Our objective is similar, but we now have new tools: the development of computer programming has provided languages with grammars that are simpler and more tractable than that of conventional mathematical notation. Moreover, the general availability of the computer makes possible convenient and accurate experimentation with mathematical ideas.
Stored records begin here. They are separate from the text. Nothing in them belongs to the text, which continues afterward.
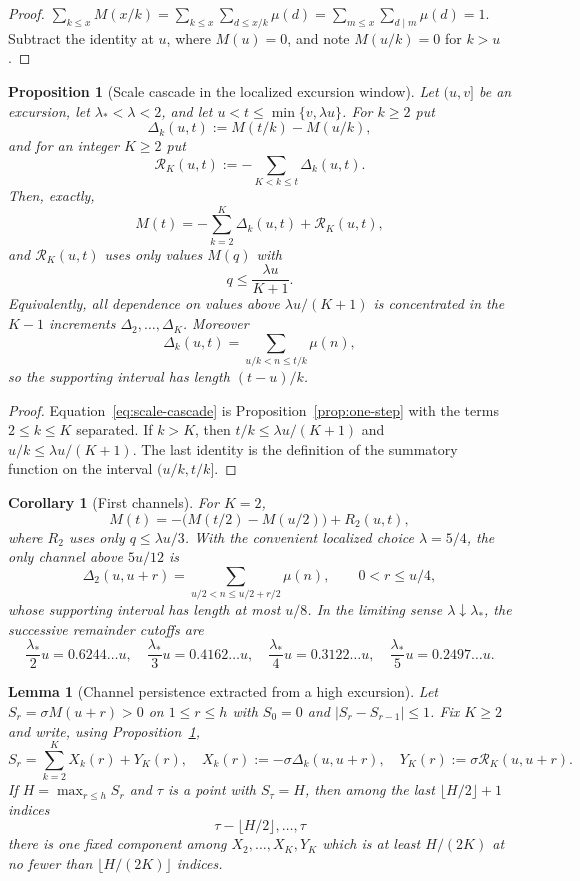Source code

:\documentclass[11pt]{amsart}
\numberwithin{equation}{section}
\theoremstyle{plain}
\newtheorem{proposition}[theorem]{Proposition}
\newtheorem{lemma}[theorem]{Lemma}
\newtheorem{corollary}[theorem]{Corollary}
\theoremstyle{definition}
\theoremstyle{remark}
\begin{document}
\begin{proof}
$\sum_{k\le x}M(x/k)=\sum_{k\le x}\sum_{d\le x/k}\mu(d)
=\sum_{m\le x}\sum_{d\mid m}\mu(d)=1$. Subtract the identity at $u$, where
$M(u)=0$, and note $M(u/k)=0$ for $k>u$.
\end{proof}

\begin{proposition}[Scale cascade in the localized excursion window]
\label{prop:scale-cascade}
Let $(u,v]$ be an excursion, let $\lambda_*<\lambda<2$, and let
$u<t\le\min\{v,\lambda u\}$.  For $k\ge2$ put
\[
\Delta_k(u,t):=M(t/k)-M(u/k),
\]
and for an integer $K\ge2$ put
\[
\mathcal R_K(u,t):=-\sum_{K<k\le t}\Delta_k(u,t).
\]
Then, exactly,
\begin{equation}
\label{eq:scale-cascade}
M(t)=-\sum_{k=2}^{K}\Delta_k(u,t)+\mathcal R_K(u,t),
\end{equation}
and $\mathcal R_K(u,t)$ uses only values $M(q)$ with
\[
q\le\frac{\lambda u}{K+1}.
\]
Equivalently, all dependence on values above $\lambda u/(K+1)$ is
concentrated in the $K-1$ increments
$\Delta_2,\ldots,\Delta_K$.  Moreover
\[
\Delta_k(u,t)=\sum_{u/k<n\le t/k}\mu(n),
\]
so the supporting interval has length $(t-u)/k$.
\end{proposition}

\begin{proof}
Equation~\eqref{eq:scale-cascade} is Proposition~\ref{prop:one-step} with
the terms $2\le k\le K$ separated.  If $k>K$, then
$t/k\le\lambda u/(K+1)$ and $u/k\le\lambda u/(K+1)$.  The last identity is
the definition of the summatory function on the interval $(u/k,t/k]$.
\end{proof}

\begin{corollary}[First channels]
\label{cor:first-channels}
For $K=2$,
\[
M(t)=-\bigl(M(t/2)-M(u/2)\bigr)+R_2(u,t),
\]
where $R_2$ uses only $q\le\lambda u/3$.  With the convenient localized
choice $\lambda=5/4$, the only channel above $5u/12$ is
\[
\Delta_2(u,u+r)=\sum_{u/2<n\le u/2+r/2}\mu(n),
\qquad 0<r\le u/4,
\]
whose supporting interval has length at most $u/8$.  In the limiting
sense $\lambda\downarrow\lambda_*$, the successive remainder cutoffs are
\[
\frac{\lambda_*}{2}u=0.6244\ldots u,\quad
\frac{\lambda_*}{3}u=0.4162\ldots u,\quad
\frac{\lambda_*}{4}u=0.3122\ldots u,\quad
\frac{\lambda_*}{5}u=0.2497\ldots u.
\]
\end{corollary}

\begin{lemma}[Channel persistence extracted from a high excursion]
\label{lem:channel-persistence}
Let $S_r=\sigma M(u+r)>0$ on $1\le r\le h$ with $S_0=0$ and
$|S_r-S_{r-1}|\le1$.  Fix $K\ge2$ and write, using
Proposition~\ref{prop:scale-cascade},
\[
S_r=\sum_{k=2}^{K}X_k(r)+Y_K(r),
\quad
X_k(r):=-\sigma\Delta_k(u,u+r),
\quad
Y_K(r):=\sigma \mathcal R_K(u,u+r).
\]
If $H=\max_{r\le h}S_r$ and $\tau$ is a point with $S_\tau=H$, then among
the last $\lfloor H/2\rfloor+1$ indices
\[
\tau-\lfloor H/2\rfloor,\ldots,\tau
\]
there is one fixed component among
$X_2,\ldots,X_K,Y_K$ which is at least $H/(2K)$ at no fewer than
$\lfloor H/(2K)\rfloor$ indices.
\end{lemma}
\end{document}
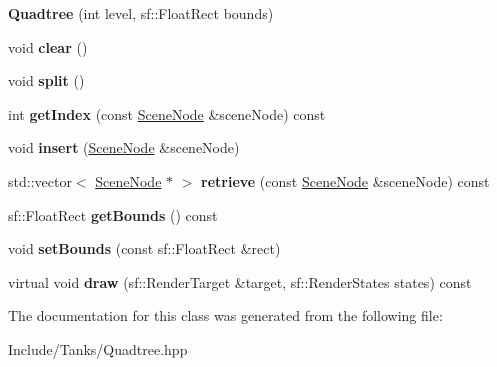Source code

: \begin{DoxyCompactItemize}
\item 
\hypertarget{class_quadtree_a5c7b5645185e1994f6f8ae25eac9cbdd}{}{\bfseries Quadtree} (int level, sf\+::\+Float\+Rect bounds)\label{class_quadtree_a5c7b5645185e1994f6f8ae25eac9cbdd}

\item 
\hypertarget{class_quadtree_ab2b40ef82fa81688886c8f38bf7846d3}{}void {\bfseries clear} ()\label{class_quadtree_ab2b40ef82fa81688886c8f38bf7846d3}

\item 
\hypertarget{class_quadtree_a496a472afe2ebe39478ab089d4a3526a}{}void {\bfseries split} ()\label{class_quadtree_a496a472afe2ebe39478ab089d4a3526a}

\item 
\hypertarget{class_quadtree_a823eb501b292b4cce84fc5e779890027}{}int {\bfseries get\+Index} (const \hyperlink{class_scene_node}{Scene\+Node} \&scene\+Node) const \label{class_quadtree_a823eb501b292b4cce84fc5e779890027}

\item 
\hypertarget{class_quadtree_a7559d12bb7cb05c6e5c8ddddcbc1ec03}{}void {\bfseries insert} (\hyperlink{class_scene_node}{Scene\+Node} \&scene\+Node)\label{class_quadtree_a7559d12bb7cb05c6e5c8ddddcbc1ec03}

\item 
\hypertarget{class_quadtree_af1712ccec2952bfaf379c854b798eb47}{}std\+::vector$<$ \hyperlink{class_scene_node}{Scene\+Node} $\ast$ $>$ {\bfseries retrieve} (const \hyperlink{class_scene_node}{Scene\+Node} \&scene\+Node) const \label{class_quadtree_af1712ccec2952bfaf379c854b798eb47}

\item 
\hypertarget{class_quadtree_ad3956dc1f458ecd92be053465453dd57}{}sf\+::\+Float\+Rect {\bfseries get\+Bounds} () const \label{class_quadtree_ad3956dc1f458ecd92be053465453dd57}

\item 
\hypertarget{class_quadtree_a29c7e64da9ebbbf3c093c6d437e2f8e4}{}void {\bfseries set\+Bounds} (const sf\+::\+Float\+Rect \&rect)\label{class_quadtree_a29c7e64da9ebbbf3c093c6d437e2f8e4}

\item 
\hypertarget{class_quadtree_ad94ee55aa6e1d48aa3ab4958443d0b2f}{}virtual void {\bfseries draw} (sf\+::\+Render\+Target \&target, sf\+::\+Render\+States states) const \label{class_quadtree_ad94ee55aa6e1d48aa3ab4958443d0b2f}

\end{DoxyCompactItemize}


The documentation for this class was generated from the following file\+:\begin{DoxyCompactItemize}
\item 
Include/\+Tanks/Quadtree.\+hpp\end{DoxyCompactItemize}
For example, the exclusive use of decimal notation in beginning mathematics entails the perplexing use of approximations such as 0.333333 and 0.857143 for the fractions one-third and six-sevenths, intermixed with exact values such as 0.046875 for the drill-bit-size three sixty-fourths. The present treatment also uses rational arithmetic, with exact representations such as 1r3 and 6r7 and 3r64, leading to the following computer production of an addition table for fractions:
+ table 1r1 1r2 1r3 1r4 1r5 1r6 1r7 1r8 +---+--------------------------------------------+ | | 1 1r2 1r3 1r4 1r5 1r6 1r7 1r8| +---+--------------------------------------------+ | 1| 2 3r2 4r3 5r4 6r5 7r6 8r7 9r8| |1r2|3r2 1 5r6 3r4 7r10 2r3 9r14 5r8| |1r3|4r3 5r6 2r3 7r12 8r15 1r2 10r21 11r24| |1r4|5r4 3r4 7r12 1r2 9r20 5r12 11r28 3r8| |1r5|6r5 7r10 8r15 9r20 2r5 11r30 12r35 13r40| |1r6|7r6 2r3 1r2 5r12 11r30 1r3 13r42 7r24| |1r7|8r7 9r14 10r21 11r28 12r35 13r42 2r7 15r56| |1r8|9r8 5r8 11r24 3r8 13r40 7r24 15r56 1r4| +---+--------------------------------------------+
Hogben continues with:
The fact is that modern mathematics does not borrow much from antiquity. To be sure, every useful development in mathematics rests on the historical foundation of some earlier branch. At the same time, every new branch liquidates the usefulness of clumsier tools which preceded it.
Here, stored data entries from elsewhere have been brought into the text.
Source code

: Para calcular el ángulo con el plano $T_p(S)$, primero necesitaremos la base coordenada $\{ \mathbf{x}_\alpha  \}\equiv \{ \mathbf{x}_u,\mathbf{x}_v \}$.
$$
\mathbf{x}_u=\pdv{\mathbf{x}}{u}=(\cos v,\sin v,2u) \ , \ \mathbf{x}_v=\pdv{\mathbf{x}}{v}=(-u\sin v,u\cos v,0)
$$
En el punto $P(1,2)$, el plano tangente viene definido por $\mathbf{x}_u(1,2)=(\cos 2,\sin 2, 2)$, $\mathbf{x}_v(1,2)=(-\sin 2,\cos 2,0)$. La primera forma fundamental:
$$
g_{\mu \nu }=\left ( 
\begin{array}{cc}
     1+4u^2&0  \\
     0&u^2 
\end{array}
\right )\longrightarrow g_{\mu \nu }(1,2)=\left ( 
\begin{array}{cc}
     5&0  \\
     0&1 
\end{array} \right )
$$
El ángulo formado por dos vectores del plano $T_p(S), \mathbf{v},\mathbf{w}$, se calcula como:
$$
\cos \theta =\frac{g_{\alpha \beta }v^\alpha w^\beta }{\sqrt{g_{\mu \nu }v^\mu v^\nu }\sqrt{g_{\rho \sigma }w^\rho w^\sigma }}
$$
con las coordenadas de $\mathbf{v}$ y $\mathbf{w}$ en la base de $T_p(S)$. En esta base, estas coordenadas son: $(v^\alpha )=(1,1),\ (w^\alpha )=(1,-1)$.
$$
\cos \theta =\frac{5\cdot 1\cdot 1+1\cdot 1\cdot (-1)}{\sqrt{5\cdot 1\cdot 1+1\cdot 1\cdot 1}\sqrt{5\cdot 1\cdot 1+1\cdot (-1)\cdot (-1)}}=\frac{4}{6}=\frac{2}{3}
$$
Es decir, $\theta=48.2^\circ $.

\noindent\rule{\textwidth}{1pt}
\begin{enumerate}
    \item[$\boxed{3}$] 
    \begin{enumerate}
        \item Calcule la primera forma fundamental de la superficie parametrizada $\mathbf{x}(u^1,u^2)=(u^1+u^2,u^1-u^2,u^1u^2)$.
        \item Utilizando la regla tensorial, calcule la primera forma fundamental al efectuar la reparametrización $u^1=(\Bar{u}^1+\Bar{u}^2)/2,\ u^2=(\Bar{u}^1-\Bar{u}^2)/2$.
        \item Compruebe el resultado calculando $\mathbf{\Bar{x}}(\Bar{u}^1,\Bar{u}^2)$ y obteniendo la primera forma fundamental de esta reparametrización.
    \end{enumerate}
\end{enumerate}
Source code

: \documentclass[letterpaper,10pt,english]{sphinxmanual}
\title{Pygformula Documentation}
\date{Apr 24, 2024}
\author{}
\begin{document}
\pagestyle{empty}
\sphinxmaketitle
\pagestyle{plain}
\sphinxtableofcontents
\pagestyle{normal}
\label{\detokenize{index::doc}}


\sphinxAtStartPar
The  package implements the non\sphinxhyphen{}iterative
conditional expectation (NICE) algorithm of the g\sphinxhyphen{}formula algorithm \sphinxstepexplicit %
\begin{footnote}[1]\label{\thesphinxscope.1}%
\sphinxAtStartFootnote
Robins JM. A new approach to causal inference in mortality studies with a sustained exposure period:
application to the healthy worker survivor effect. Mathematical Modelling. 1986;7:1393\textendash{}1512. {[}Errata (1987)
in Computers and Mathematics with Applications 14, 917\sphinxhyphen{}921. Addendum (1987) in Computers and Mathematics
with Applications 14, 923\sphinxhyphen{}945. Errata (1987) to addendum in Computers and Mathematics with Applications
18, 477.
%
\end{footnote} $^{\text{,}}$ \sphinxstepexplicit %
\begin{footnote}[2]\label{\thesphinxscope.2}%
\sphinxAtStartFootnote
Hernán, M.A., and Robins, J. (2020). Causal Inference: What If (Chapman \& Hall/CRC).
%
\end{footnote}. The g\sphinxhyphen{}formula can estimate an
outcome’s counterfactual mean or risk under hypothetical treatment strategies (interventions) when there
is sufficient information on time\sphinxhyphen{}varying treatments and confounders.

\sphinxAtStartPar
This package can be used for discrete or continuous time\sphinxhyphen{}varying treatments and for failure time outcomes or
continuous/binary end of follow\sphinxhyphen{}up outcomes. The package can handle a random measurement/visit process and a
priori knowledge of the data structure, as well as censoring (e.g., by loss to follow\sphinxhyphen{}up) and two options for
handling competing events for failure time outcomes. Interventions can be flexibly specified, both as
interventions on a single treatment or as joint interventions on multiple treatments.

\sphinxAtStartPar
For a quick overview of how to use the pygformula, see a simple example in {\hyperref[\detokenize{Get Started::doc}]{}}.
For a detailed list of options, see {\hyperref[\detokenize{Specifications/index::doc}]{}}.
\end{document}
Although algebra, trigonometry, the use of graphs, the calculus all depend on the rules of Greek geometry, less than a dozen from the two hundred propositions of Euclid’s elements are essential to help us in understanding how to use them. The remainder are complicated ways of doing things we can do more simply when we know later branches of mathematics.
These facts make it possible to present to the layman a simple view of calculus as the study of the rate of change of a function, and to use it to provide insight into matters such as the sine and cosine functions (so useful in trigonometry and the study of mechanical and electrical vibrations), and into the exponential and its inverse the logarithm (so useful in growth and decay processes, and in matters such as the familiar musical scale).
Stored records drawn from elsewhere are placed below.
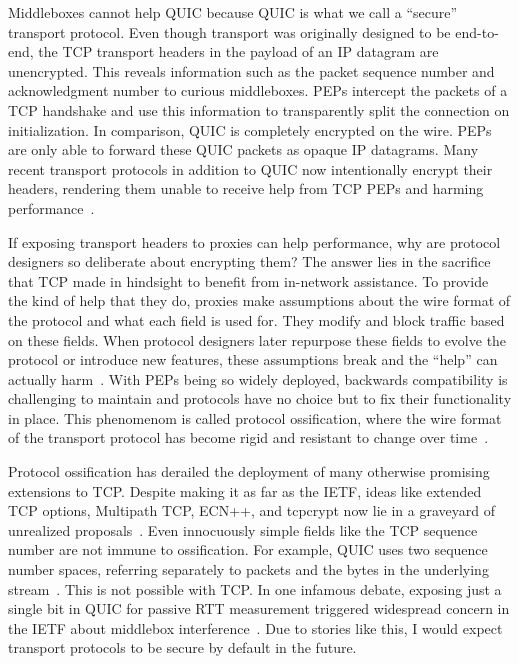 Middleboxes cannot help QUIC because QUIC is what we call a ``secure'' transport
protocol. Even though transport was originally designed to be end-to-end, the
TCP transport headers in the payload of an IP datagram are unencrypted. This
reveals information such as the packet sequence number and acknowledgment
number to curious middleboxes. PEPs intercept the packets of a TCP handshake
and use this information to transparently split the connection on
initialization. In comparison, QUIC is completely encrypted on the wire. PEPs
are only able to forward these QUIC packets as opaque IP datagrams. Many recent
transport protocols in addition to QUIC now intentionally encrypt their
headers, rendering them unable to receive help from TCP PEPs and harming
performance~\cite{rfc8834webrtc,zoom,bittorrent,winstein2012mosh}.

If exposing transport headers to proxies can help performance, why are protocol
designers so deliberate about encrypting them? The answer lies in the sacrifice
that TCP made in hindsight to benefit from in-network assistance. To provide
the kind of help that they do, proxies make assumptions about the wire format
of the protocol and what each field is used for. They modify and block traffic
based on these fields. When protocol designers later repurpose these fields to
evolve the protocol or introduce new features, these assumptions break and the
``help'' can actually
harm~\cite{border2020quicsat-presentation,kuhn2021quic-over-sat,martin2022suitability,border2020evaluating,kosek2022quicpep}.
With PEPs being so widely deployed, backwards
compatibility is challenging to maintain and protocols have no choice but to
fix their functionality in place. This phenomenom is called protocol
ossification, where the wire format of the transport protocol has become
rigid and resistant to change over time~\cite{papastergiou2017deossifying, edeline2019bottomup}.

Protocol ossification has derailed the deployment of many otherwise promising
extensions to TCP. Despite making it as far as the IETF, ideas like
extended TCP options, Multipath TCP, ECN++, and tcpcrypt now lie in a graveyard
of unrealized proposals~\cite{mandalari2018ecnplusplus,honda2011still,raiciu2012multipathtcp,rfc8548}.
Even innocuously simple fields like the TCP sequence
number are not immune to ossification. For example, QUIC uses two sequence
number spaces, referring separately to packets and the bytes in the underlying
stream~\cite{rfc9000}. This is not possible with TCP. In one infamous debate,
exposing just a single bit in QUIC for passive RTT measurement triggered
widespread concern in the IETF about middlebox interference~\cite{quicbit2018}.
Due to stories like this, I would expect transport protocols to be secure by default
in the future.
The presentation consists largely of examples, organized in function tables and illustrated by graphs. The more analytical aspects of proofs and the grammar of mathematical notation are deferred to Chapters 11 and 10. These chapters can, however, be profitably consulted at almost any point.
An overview is provided by the Table of Contents which (when the text is used interactively on the computer) can be "clicked on with a mouse" to jump to any desired Section. Chapters 1-3 introduce Numbers, Computer use, and Graphs and visualization. Chapters 4-8 introduce many of the important tools of applied mathematics. The topics of these chapters are commonly considered to be too difficult for the layman, but are examples of Hogben's comment about "...doing things we can do more simply when we know later branches of mathematics." In particular, the treatment is greatly simplified by the use of a programming language that makes simple the use of lists (vectors) and tables (matrices).
A supplement at the end of the book contains sections that expand on the treatments in the main text. They are not essential to the main thread of development, but should be consulted on occasion (by clicking on S1A, S1B, etc.).
Although familiarity with Hogben’s book is not essential to a study of the present text, it is highly recommended to the layman, especially the brief prologue. We conclude with the continuation of the preceding quote:
For the mathematical technician these complications may provide a useful discipline. The person who wants to understand the place of mathematics in modern civilization is merely distracted and disheartened by them. What follows is for those who have been already disheartened and distracted, and have consequently forgotten what they may have learned already, or fail to see the meaning or usefulness of what they remember. So we shall begin at the very beginning.